A great majority of the Palestinian public backs negotiations with Israel. Most of them also think that even a temporary freeze on settlements would be helpful. In fact, 15.4 per cent said they would strongly support talks if Israel agreed to a freeze, 45.4 per cent would somewhat support them, 20.5 per cent would somewhat oppose them, and 9.0 per cent would strongly oppose them.
Generally, 15.1 per cent said they strongly support talks, 42.9 per cent somewhat support them, 20.8 per cent somewhat oppose them, 13.3 per cent strongly oppose and 7.9 per cent did not know. Overall however, support for negotiations dropped compared to a survey conducted in February 2009 when it stood at 73.6 per cent.

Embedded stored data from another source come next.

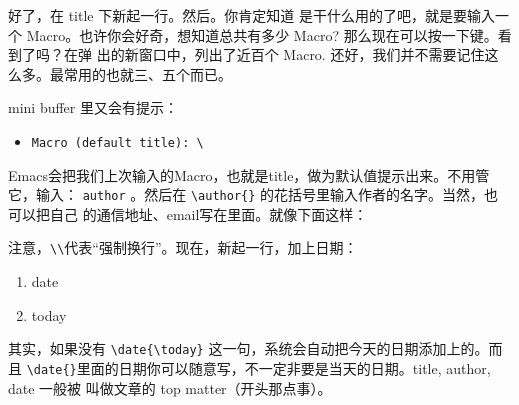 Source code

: 好了，在 title 下新起一行。然后。你肯定知道 是干什么用的了吧，就是要输入一
个 Macro。也许你会好奇，想知道总共有多少 Macro? 那么现在可以按一下\LKeyTab{}键。看到了吗？在弹
出的新窗口中，列出了近百个 Macro. 还好，我们并不需要记住这么多。最常用的也就三、五个而已。

mini buffer 里又会有提示：

\begin{itemize}
\item[] \verb|Macro (default title): \|
\end{itemize}

Emacs会把我们上次输入的Macro，也就是title，做为默认值提示出来。不用管它，输入：
\texttt{author} 。然后在 \verb|\author{}| 的花括号里输入作者的名字。当然，也可以把自己
的通信地址、email写在里面。就像下面这样：
\begin{codeblock}[.9]
\end{codeblock}
注意，\verb|\\|代表“强制换行”。现在，新起一行，加上日期：

\begin{enumerate}
\item {} date 
\item {} today 
\end{enumerate}

其实，如果没有 \verb|\date{\today}| 这一句，系统会自动把今天的日期添加上的。而
且 \verb|\date{}|里面的日期你可以随意写，不一定非要是当天的日期。title, author, date 一般被
叫做文章的 top matter（开头那点事）。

Most Palestinians are also against a third intifada: 72.2 per cent against, whilst only 22.8 per cent are in favour.
Similarly, most respondents oppose firing rockets into Israel with 31.6 per cent strongly opposed, 30.6 per cent somewhat opposed, 11.1 per cent strongly in favour, and 18.0 per cent somewhat in favour.
Attitudes towards negotiations appear to be reflected in confidence towards political leaders and voting preferences. Now 53 per cent of Palestinians trust the Fatah leadership compared to 15 per cent for Hamas. Significantly, 26.3 per cent said they trust neither group: 5.7 was undecided.

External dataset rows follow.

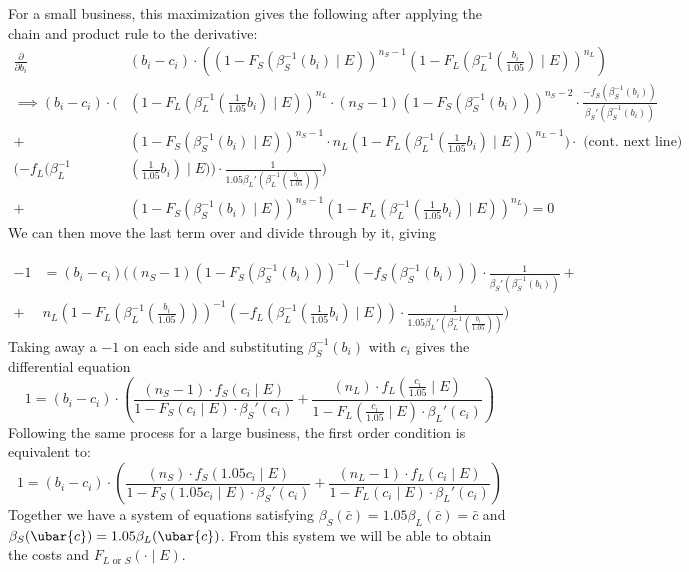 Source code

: For a small business, this maximization gives the following after applying
the chain and product rule to the derivative:
\[
  \begin{aligned}
  \frac{\partial}{\partial b_i} & (b_i - c_i) \cdot \left(
    \left( 1 - F_S(\beta_{S}^{-1}(b_i) \mid E) \right)^{n_S - 1}
    \left( 1 - F_L(\beta_{L}^{-1}(\frac{b_i}{1.05}) \mid E) \right)^{n_L} \right) \\
  \implies (b_{i} - c_{i}) \cdot (
  & \left( 1 - F_L(\beta_{L}^{-1}(\frac{1}{1.05}b_i) \mid E) \right)^{n_L} \cdot
  (n_S - 1)(1 - F_S(\beta_{S}^{-1}(b_i)))^{n_S - 2} \cdot
  \frac{-f_{S}(\beta_{S}^{-1}(b_i))}{\beta_{S}'(\beta_{S}^{-1}(b_i))} \\
  + & \left( 1 - F_S(\beta_{S}^{-1}(b_i) \mid E) \right)^{n_S - 1} \cdot
  n_L (1 - F_L(\beta_{L}^{-1}(\frac{1}{1.05}b_i) \mid E) )^{n_L - 1}) \cdot \text{ (cont. next line)}\\
  (-f_{L}(\beta_{L}^{-1} & (\frac{1}{1.05}b_i) \mid E))
  \cdot \frac{1}{1.05 \beta_{L}'(\beta_{L}^{-1}(\frac{b_i}{1.05}))}) \\
  + & \left( 1 - F_S(\beta_{S}^{-1}(b_i) \mid E) \right)^{n_S - 1}
    \left( 1 - F_L(\beta_{L}^{-1}(\frac{1}{1.05}b_i) \mid E) \right)^{n_L} ) = 0
  \end{aligned}
\]
We can then move the last term over and divide through by it, giving

\[
\begin{aligned}
-1 &= (b_i - c_i) ( (n_S - 1) 
  (1 - F_S(\beta_{S}^{-1}(b_i)))^{-1} (-f_{S}(\beta_{S}^{-1}(b_i)))
  \cdot \frac{1}{\beta_{S}'(\beta_{S}^{-1}(b_i))} + \\
+ & n_L (1 - F_L(\beta_{L}^{-1}(\frac{b_i}{1.05})))^{-1} 
  (-f_{L}(\beta_{L}^{-1}(\frac{1}{1.05}b_i) \mid E))
  \cdot \frac{1}{1.05 \beta_{L}'(\beta_{L}^{-1}(\frac{b_i}{1.05}))})
\end{aligned}
\]
Taking away a \(-1\) on each side and substituting \(\beta_{S}^{-1}(b_i)\)
with \(c_i\) gives the differential equation
\[
  1 = (b_i - c_i) \cdot \left(
    \frac{(n_S - 1) \cdot f_S(c_i \mid E)}{1 - F_S(c_i \mid E) \cdot \beta_S'(c_i)} +
    \frac{(n_L) \cdot f_L(\frac{c_i}{1.05} \mid E)}{1 - F_L(\frac{c_i}{1.05} \mid E) \cdot \beta_L'(c_i)} \right)
\]
Following the same process for a large business, the first order condition is equivalent to:
\[
  1 = (b_i - c_i) \cdot \left(
    \frac{(n_S) \cdot f_S(1.05 c_i \mid E)}{1 - F_S(1.05 c_i \mid E) \cdot \beta_S'(c_i)} +
    \frac{(n_L - 1) \cdot f_L(c_i \mid E)}{1 - F_L(c_i \mid E) \cdot \beta_L'(c_i)} \right)
\]
Together we have a system of equations satisfying
\( \beta_S (\bar{c}) = 1.05 \beta_L (\bar{c}) = \bar{c}\) and
\( \beta_S( \ubar{c} ) = 1.05 \beta_L( \ubar{c} ) \).
From this system we will be able to obtain the costs and
\(F_{L \text{ or } S}(\cdot \mid E)\).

Almost half (49.7 per cent) of the Palestinian public is satisfied with the way Mahmoud Abbas is managing his post as Palestinian President, whilst 32.5 per cent are dissatisfied with him. Another 17.8 per cent refused to answer.

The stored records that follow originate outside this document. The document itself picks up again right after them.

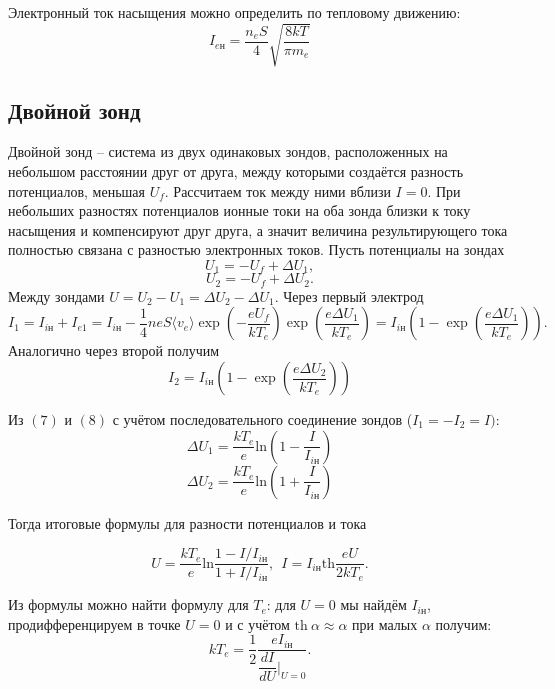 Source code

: \documentclass[a4paper,12pt]{article}
\begin{document}
  Электронный ток насыщения можно определить по тепловому движению:
  \[I_{e\text{н}} = \frac{n_eS}{4}\sqrt{\frac{8kT}{\pi m_e}}\]


    \subsection*{Двойной зонд}
  Двойной зонд -- система из двух одинаковых зондов, расположенных на небольшом расстоянии друг от друга, между которыми создаётся разность потенциалов, меньшая $U_f$. Рассчитаем ток между ними вблизи $I=0$. При небольших разностях потенциалов ионные токи на оба зонда близки к току насыщения и компенсируют друг друга, а значит величина результирующего тока полностью связана с разностью электронных токов. Пусть потенциалы на зондах
  $$
  U_1 = -U_f + \Delta U_1,
  $$
  $$
  U_2 = -U_f + \Delta U_2.
  $$
  Между зондами $U = U_2 - U_1 = \Delta U_2 - \Delta U_1$.
  Через первый электрод
  \begin{equation}
    I_1 = I_{i\text{н}} + I_{e1} = I_{i\text{н}} - \dfrac{1}{4}neS\langle v_e\rangle \exp\left(-\dfrac{eU_f}{kT_e}\right)\exp\left(\dfrac{e\Delta U_1}{kT_e}\right)=I_{i\text{н}}\left(1 - \exp\left( \dfrac{e\Delta U_1}{kT_e} \right)\right).
  \end{equation}
  Аналогично через второй получим
  \begin{equation}
    I_2 = I_{i\text{н}}\left(1 - \exp\left( \dfrac{e\Delta U_2}{kT_e} \right)\right)
  \end{equation}
  
  Из $(7)$ и $(8)$ с учётом последовательного соединение зондов ($I_1 = -I_2 = I)$:
  $$
  \Delta U_1= \dfrac{kT_e}{e}\text{ln}\left(1 - \dfrac{I}{I_{i\text{н}}}\right)
  $$
  $$
  \Delta U_2= \dfrac{kT_e}{e}\text{ln}\left(1 + \dfrac{I}{I_{i\text{н}}}\right)
  $$
  
  Тогда итоговые формулы для разности потенциалов и тока
  
  \begin{equation}
    U = \dfrac{kT_e}{e}\text{ln}\dfrac{1 - I/I_{i\text{н}}}{1 + I/I_{i\text{н}}}, \ \
    I = I_{i\text{н}} \text{th}\dfrac{eU}{2kT_e}.
  \end{equation}

  Из формулы можно найти формулу для $T_e$: для $U=0$ мы найдём $I_{i\text{н}}$, продифференцируем в точке $U=0$ и с учётом $\text{th}~\alpha \approx \alpha$ при малых $\alpha$ получим:
  \begin{equation}
    kT_e = \dfrac{1}{2}\dfrac{eI_{i\text{н}}}{\dfrac{dI}{dU}|_{U=0}}.
  \end{equation}
\end{document}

Mr Abbas leads the pack of potential candidates in the expected Palestinian presidential elections with 32.9 per cent, followed by Marwan Barghouti (13.1 per cent), who is in an Israeli jail, Hamas leader Ismael Haniyyeh (12.4 per cent), Salam Fayyad (8.2 per cent), Mohammad Dahlan (4.1 per cent), Mustapha Barghouti (2.6 per cent), Tayseer Khaled (1.2 per cent), and Mahmoud Zahhar (1.0 per cent).